• **DIRECTIONS FOR THIS TASK**
All of the records below must be output exactly, with no pictures carried over.

• **DATASET EXTRACT**
————————
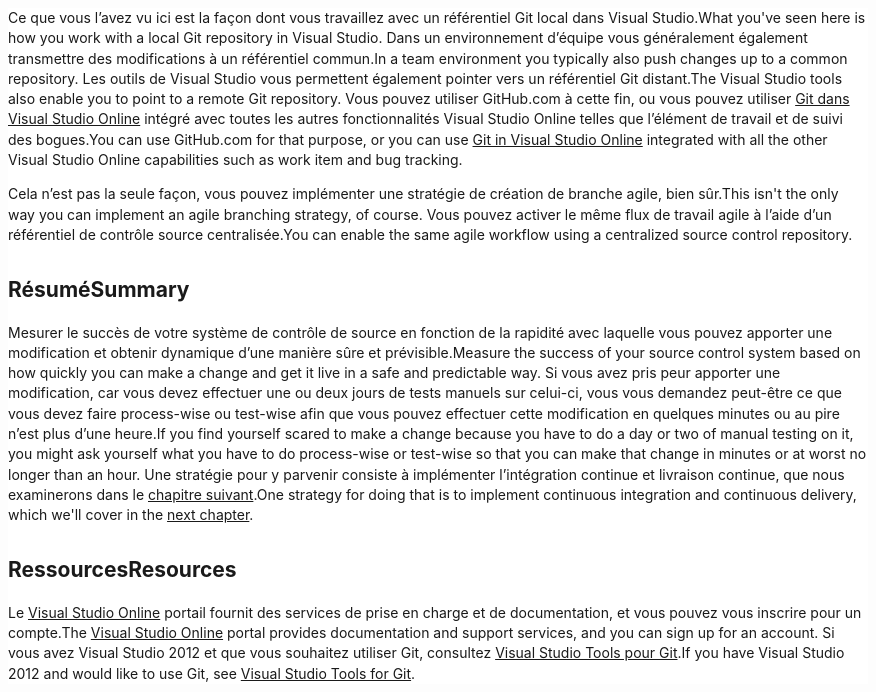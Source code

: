 <span data-ttu-id="5fc4b-236">Ce que vous l’avez vu ici est la façon dont vous travaillez avec un référentiel Git local dans Visual Studio.</span><span class="sxs-lookup"><span data-stu-id="5fc4b-236">What you've seen here is how you work with a local Git repository in Visual Studio.</span></span> <span data-ttu-id="5fc4b-237">Dans un environnement d’équipe vous généralement également transmettre des modifications à un référentiel commun.</span><span class="sxs-lookup"><span data-stu-id="5fc4b-237">In a team environment you typically also push changes up to a common repository.</span></span> <span data-ttu-id="5fc4b-238">Les outils de Visual Studio vous permettent également pointer vers un référentiel Git distant.</span><span class="sxs-lookup"><span data-stu-id="5fc4b-238">The Visual Studio tools also enable you to point to a remote Git repository.</span></span> <span data-ttu-id="5fc4b-239">Vous pouvez utiliser GitHub.com à cette fin, ou vous pouvez utiliser [Git dans Visual Studio Online](https://msdn.microsoft.com/en-us/library/hh850437.aspx) intégré avec toutes les autres fonctionnalités Visual Studio Online telles que l’élément de travail et de suivi des bogues.</span><span class="sxs-lookup"><span data-stu-id="5fc4b-239">You can use GitHub.com for that purpose, or you can use [Git in Visual Studio Online](https://msdn.microsoft.com/en-us/library/hh850437.aspx) integrated with all the other Visual Studio Online capabilities such as work item and bug tracking.</span></span>

<span data-ttu-id="5fc4b-240">Cela n’est pas la seule façon, vous pouvez implémenter une stratégie de création de branche agile, bien sûr.</span><span class="sxs-lookup"><span data-stu-id="5fc4b-240">This isn't the only way you can implement an agile branching strategy, of course.</span></span> <span data-ttu-id="5fc4b-241">Vous pouvez activer le même flux de travail agile à l’aide d’un référentiel de contrôle source centralisée.</span><span class="sxs-lookup"><span data-stu-id="5fc4b-241">You can enable the same agile workflow using a centralized source control repository.</span></span>

## <a name="summary"></a><span data-ttu-id="5fc4b-242">Résumé</span><span class="sxs-lookup"><span data-stu-id="5fc4b-242">Summary</span></span>

<span data-ttu-id="5fc4b-243">Mesurer le succès de votre système de contrôle de source en fonction de la rapidité avec laquelle vous pouvez apporter une modification et obtenir dynamique d’une manière sûre et prévisible.</span><span class="sxs-lookup"><span data-stu-id="5fc4b-243">Measure the success of your source control system based on how quickly you can make a change and get it live in a safe and predictable way.</span></span> <span data-ttu-id="5fc4b-244">Si vous avez pris peur apporter une modification, car vous devez effectuer une ou deux jours de tests manuels sur celui-ci, vous vous demandez peut-être ce que vous devez faire process-wise ou test-wise afin que vous pouvez effectuer cette modification en quelques minutes ou au pire n’est plus d’une heure.</span><span class="sxs-lookup"><span data-stu-id="5fc4b-244">If you find yourself scared to make a change because you have to do a day or two of manual testing on it, you might ask yourself what you have to do process-wise or test-wise so that you can make that change in minutes or at worst no longer than an hour.</span></span> <span data-ttu-id="5fc4b-245">Une stratégie pour y parvenir consiste à implémenter l’intégration continue et livraison continue, que nous examinerons dans le [chapitre suivant](continuous-integration-and-continuous-delivery.md).</span><span class="sxs-lookup"><span data-stu-id="5fc4b-245">One strategy for doing that is to implement continuous integration and continuous delivery, which we'll cover in the [next chapter](continuous-integration-and-continuous-delivery.md).</span></span>

<a id="resources"></a>
## <a name="resources"></a><span data-ttu-id="5fc4b-246">Ressources</span><span class="sxs-lookup"><span data-stu-id="5fc4b-246">Resources</span></span>

<span data-ttu-id="5fc4b-247">Le [Visual Studio Online](https://www.visualstudio.com/) portail fournit des services de prise en charge et de documentation, et vous pouvez vous inscrire pour un compte.</span><span class="sxs-lookup"><span data-stu-id="5fc4b-247">The [Visual Studio Online](https://www.visualstudio.com/) portal provides documentation and support services, and you can sign up for an account.</span></span> <span data-ttu-id="5fc4b-248">Si vous avez Visual Studio 2012 et que vous souhaitez utiliser Git, consultez [Visual Studio Tools pour Git](https://visualstudiogallery.msdn.microsoft.com/abafc7d6-dcaa-40f4-8a5e-d6724bdb980c).</span><span class="sxs-lookup"><span data-stu-id="5fc4b-248">If you have Visual Studio 2012 and would like to use Git, see [Visual Studio Tools for Git](https://visualstudiogallery.msdn.microsoft.com/abafc7d6-dcaa-40f4-8a5e-d6724bdb980c).</span></span>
————————
• **FINAL ANSWER**
Source code

: <span data-ttu-id="5fc4b-236">Ce que vous l’avez vu ici est la façon dont vous travaillez avec un référentiel Git local dans Visual Studio.</span><span class="sxs-lookup"><span data-stu-id="5fc4b-236">What you've seen here is how you work with a local Git repository in Visual Studio.</span></span> <span data-ttu-id="5fc4b-237">Dans un environnement d’équipe vous généralement également transmettre des modifications à un référentiel commun.</span><span class="sxs-lookup"><span data-stu-id="5fc4b-237">In a team environment you typically also push changes up to a common repository.</span></span> <span data-ttu-id="5fc4b-238">Les outils de Visual Studio vous permettent également pointer vers un référentiel Git distant.</span><span class="sxs-lookup"><span data-stu-id="5fc4b-238">The Visual Studio tools also enable you to point to a remote Git repository.</span></span> <span data-ttu-id="5fc4b-239">Vous pouvez utiliser GitHub.com à cette fin, ou vous pouvez utiliser [Git dans Visual Studio Online](https://msdn.microsoft.com/en-us/library/hh850437.aspx) intégré avec toutes les autres fonctionnalités Visual Studio Online telles que l’élément de travail et de suivi des bogues.</span><span class="sxs-lookup"><span data-stu-id="5fc4b-239">You can use GitHub.com for that purpose, or you can use [Git in Visual Studio Online](https://msdn.microsoft.com/en-us/library/hh850437.aspx) integrated with all the other Visual Studio Online capabilities such as work item and bug tracking.</span></span>

<span data-ttu-id="5fc4b-240">Cela n’est pas la seule façon, vous pouvez implémenter une stratégie de création de branche agile, bien sûr.</span><span class="sxs-lookup"><span data-stu-id="5fc4b-240">This isn't the only way you can implement an agile branching strategy, of course.</span></span> <span data-ttu-id="5fc4b-241">Vous pouvez activer le même flux de travail agile à l’aide d’un référentiel de contrôle source centralisée.</span><span class="sxs-lookup"><span data-stu-id="5fc4b-241">You can enable the same agile workflow using a centralized source control repository.</span></span>

## <a name="summary"></a><span data-ttu-id="5fc4b-242">Résumé</span><span class="sxs-lookup"><span data-stu-id="5fc4b-242">Summary</span></span>

<span data-ttu-id="5fc4b-243">Mesurer le succès de votre système de contrôle de source en fonction de la rapidité avec laquelle vous pouvez apporter une modification et obtenir dynamique d’une manière sûre et prévisible.</span><span class="sxs-lookup"><span data-stu-id="5fc4b-243">Measure the success of your source control system based on how quickly you can make a change and get it live in a safe and predictable way.</span></span> <span data-ttu-id="5fc4b-244">Si vous avez pris peur apporter une modification, car vous devez effectuer une ou deux jours de tests manuels sur celui-ci, vous vous demandez peut-être ce que vous devez faire process-wise ou test-wise afin que vous pouvez effectuer cette modification en quelques minutes ou au pire n’est plus d’une heure.</span><span class="sxs-lookup"><span data-stu-id="5fc4b-244">If you find yourself scared to make a change because you have to do a day or two of manual testing on it, you might ask yourself what you have to do process-wise or test-wise so that you can make that change in minutes or at worst no longer than an hour.</span></span> <span data-ttu-id="5fc4b-245">Une stratégie pour y parvenir consiste à implémenter l’intégration continue et livraison continue, que nous examinerons dans le [chapitre suivant](continuous-integration-and-continuous-delivery.md).</span><span class="sxs-lookup"><span data-stu-id="5fc4b-245">One strategy for doing that is to implement continuous integration and continuous delivery, which we'll cover in the [next chapter](continuous-integration-and-continuous-delivery.md).</span></span>

<a id="resources"></a>
## <a name="resources"></a><span data-ttu-id="5fc4b-246">Ressources</span><span class="sxs-lookup"><span data-stu-id="5fc4b-246">Resources</span></span>

<span data-ttu-id="5fc4b-247">Le [Visual Studio Online](https://www.visualstudio.com/) portail fournit des services de prise en charge et de documentation, et vous pouvez vous inscrire pour un compte.</span><span class="sxs-lookup"><span data-stu-id="5fc4b-247">The [Visual Studio Online](https://www.visualstudio.com/) portal provides documentation and support services, and you can sign up for an account.</span></span> <span data-ttu-id="5fc4b-248">Si vous avez Visual Studio 2012 et que vous souhaitez utiliser Git, consultez [Visual Studio Tools pour Git](https://visualstudiogallery.msdn.microsoft.com/abafc7d6-dcaa-40f4-8a5e-d6724bdb980c).</span><span class="sxs-lookup"><span data-stu-id="5fc4b-248">If you have Visual Studio 2012 and would like to use Git, see [Visual Studio Tools for Git](https://visualstudiogallery.msdn.microsoft.com/abafc7d6-dcaa-40f4-8a5e-d6724bdb980c).</span></span>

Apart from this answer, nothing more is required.